Material for this exercise:
>>>

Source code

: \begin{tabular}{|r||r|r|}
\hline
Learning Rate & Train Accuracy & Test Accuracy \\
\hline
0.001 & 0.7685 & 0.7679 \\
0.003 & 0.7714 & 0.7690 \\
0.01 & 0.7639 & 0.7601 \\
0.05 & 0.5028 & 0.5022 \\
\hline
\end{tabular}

<<<

Your objective:
From the line that contains "0.001 & 0.7685 & 0.7679 \\" through the last line of the listing, every line is to be restated word for word, both ends included.

Answer box:
0.001 & 0.7685 & 0.7679 \\
0.003 & 0.7714 & 0.7690 \\
0.01 & 0.7639 & 0.7601 \\
0.05 & 0.5028 & 0.5022 \\
\hline
\end{tabular}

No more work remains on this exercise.